WHAT TO PRODUCE —
When you reach the line containing "Mein... mein Vater" in the records below, start copying exactly, and stop once you have copied the line containing "tröstend'', flüsterte sie.\\".

(Collected data)
┄┄┄┄┄┄
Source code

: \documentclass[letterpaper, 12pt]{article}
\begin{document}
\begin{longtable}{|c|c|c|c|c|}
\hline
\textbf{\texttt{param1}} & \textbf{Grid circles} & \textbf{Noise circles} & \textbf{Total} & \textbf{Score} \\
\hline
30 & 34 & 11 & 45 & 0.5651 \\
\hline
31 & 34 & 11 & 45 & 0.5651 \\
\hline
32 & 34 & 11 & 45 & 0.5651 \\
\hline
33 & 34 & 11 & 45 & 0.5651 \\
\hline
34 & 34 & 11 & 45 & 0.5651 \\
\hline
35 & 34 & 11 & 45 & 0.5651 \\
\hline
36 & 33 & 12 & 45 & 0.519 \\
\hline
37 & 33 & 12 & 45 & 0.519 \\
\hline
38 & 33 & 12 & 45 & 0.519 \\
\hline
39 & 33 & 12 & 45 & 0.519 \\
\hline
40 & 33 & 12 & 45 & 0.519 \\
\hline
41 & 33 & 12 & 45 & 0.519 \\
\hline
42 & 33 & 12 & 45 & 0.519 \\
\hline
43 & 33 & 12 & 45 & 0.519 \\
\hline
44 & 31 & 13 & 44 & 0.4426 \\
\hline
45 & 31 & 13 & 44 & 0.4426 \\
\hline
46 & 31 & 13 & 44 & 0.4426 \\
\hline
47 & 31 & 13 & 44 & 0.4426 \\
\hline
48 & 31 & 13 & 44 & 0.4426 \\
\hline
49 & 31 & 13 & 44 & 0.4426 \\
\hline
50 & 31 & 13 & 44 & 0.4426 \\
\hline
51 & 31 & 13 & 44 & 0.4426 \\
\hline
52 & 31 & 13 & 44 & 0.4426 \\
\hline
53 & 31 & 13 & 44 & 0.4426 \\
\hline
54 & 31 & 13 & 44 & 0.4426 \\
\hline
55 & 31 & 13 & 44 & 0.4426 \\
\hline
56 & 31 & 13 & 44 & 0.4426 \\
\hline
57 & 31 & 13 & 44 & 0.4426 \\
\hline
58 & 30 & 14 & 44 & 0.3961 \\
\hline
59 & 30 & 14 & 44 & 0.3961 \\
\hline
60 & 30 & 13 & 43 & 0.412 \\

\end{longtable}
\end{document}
┄┄┄┄┄┄
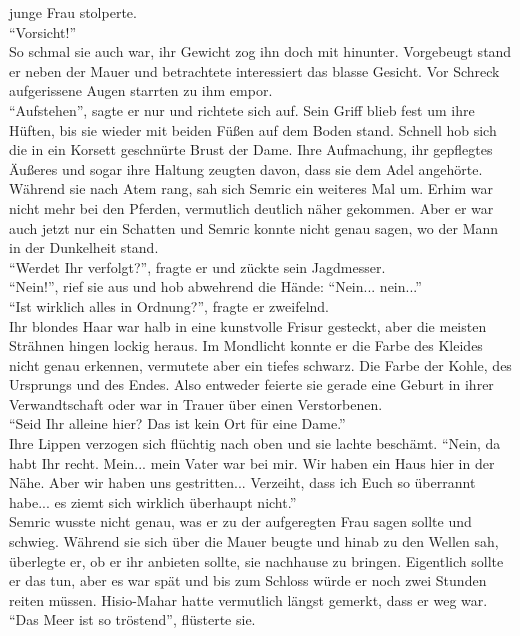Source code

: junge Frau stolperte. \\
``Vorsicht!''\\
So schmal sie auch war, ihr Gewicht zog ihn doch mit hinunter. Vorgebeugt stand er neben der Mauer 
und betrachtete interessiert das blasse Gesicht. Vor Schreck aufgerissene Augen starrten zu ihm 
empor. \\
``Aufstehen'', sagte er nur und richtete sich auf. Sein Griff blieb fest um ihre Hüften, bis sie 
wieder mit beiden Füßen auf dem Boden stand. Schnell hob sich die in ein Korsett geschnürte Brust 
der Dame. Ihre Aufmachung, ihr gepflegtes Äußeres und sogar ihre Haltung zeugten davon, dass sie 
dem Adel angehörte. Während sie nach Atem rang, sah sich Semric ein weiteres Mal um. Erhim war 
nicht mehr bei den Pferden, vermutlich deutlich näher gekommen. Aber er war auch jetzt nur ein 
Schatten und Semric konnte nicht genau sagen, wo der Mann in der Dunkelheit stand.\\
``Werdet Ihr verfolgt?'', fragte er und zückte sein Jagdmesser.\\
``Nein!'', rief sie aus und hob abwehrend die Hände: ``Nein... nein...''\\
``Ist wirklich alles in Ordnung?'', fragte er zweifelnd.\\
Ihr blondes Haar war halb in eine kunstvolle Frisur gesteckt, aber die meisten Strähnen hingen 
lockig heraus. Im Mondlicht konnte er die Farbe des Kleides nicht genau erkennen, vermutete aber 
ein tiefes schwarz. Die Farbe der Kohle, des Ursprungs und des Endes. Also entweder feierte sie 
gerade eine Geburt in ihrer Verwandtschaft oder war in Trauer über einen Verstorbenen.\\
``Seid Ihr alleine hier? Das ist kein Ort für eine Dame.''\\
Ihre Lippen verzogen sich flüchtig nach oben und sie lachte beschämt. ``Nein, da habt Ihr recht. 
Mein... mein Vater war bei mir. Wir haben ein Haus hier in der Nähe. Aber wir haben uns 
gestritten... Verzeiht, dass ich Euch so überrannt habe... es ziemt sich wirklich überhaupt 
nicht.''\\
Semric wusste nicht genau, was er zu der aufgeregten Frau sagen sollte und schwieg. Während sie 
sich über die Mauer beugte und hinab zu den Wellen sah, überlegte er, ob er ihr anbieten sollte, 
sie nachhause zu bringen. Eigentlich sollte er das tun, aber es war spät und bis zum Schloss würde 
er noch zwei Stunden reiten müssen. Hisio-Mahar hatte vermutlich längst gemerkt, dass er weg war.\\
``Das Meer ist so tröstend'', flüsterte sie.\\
┄┄┄┄┄┄
WRITTEN SOLUTION —
Mein... mein Vater war bei mir. Wir haben ein Haus hier in der Nähe. Aber wir haben uns 
gestritten... Verzeiht, dass ich Euch so überrannt habe... es ziemt sich wirklich überhaupt 
nicht.''\\
Semric wusste nicht genau, was er zu der aufgeregten Frau sagen sollte und schwieg. Während sie 
sich über die Mauer beugte und hinab zu den Wellen sah, überlegte er, ob er ihr anbieten sollte, 
sie nachhause zu bringen. Eigentlich sollte er das tun, aber es war spät und bis zum Schloss würde 
er noch zwei Stunden reiten müssen. Hisio-Mahar hatte vermutlich längst gemerkt, dass er weg war.\\
``Das Meer ist so tröstend'', flüsterte sie.\\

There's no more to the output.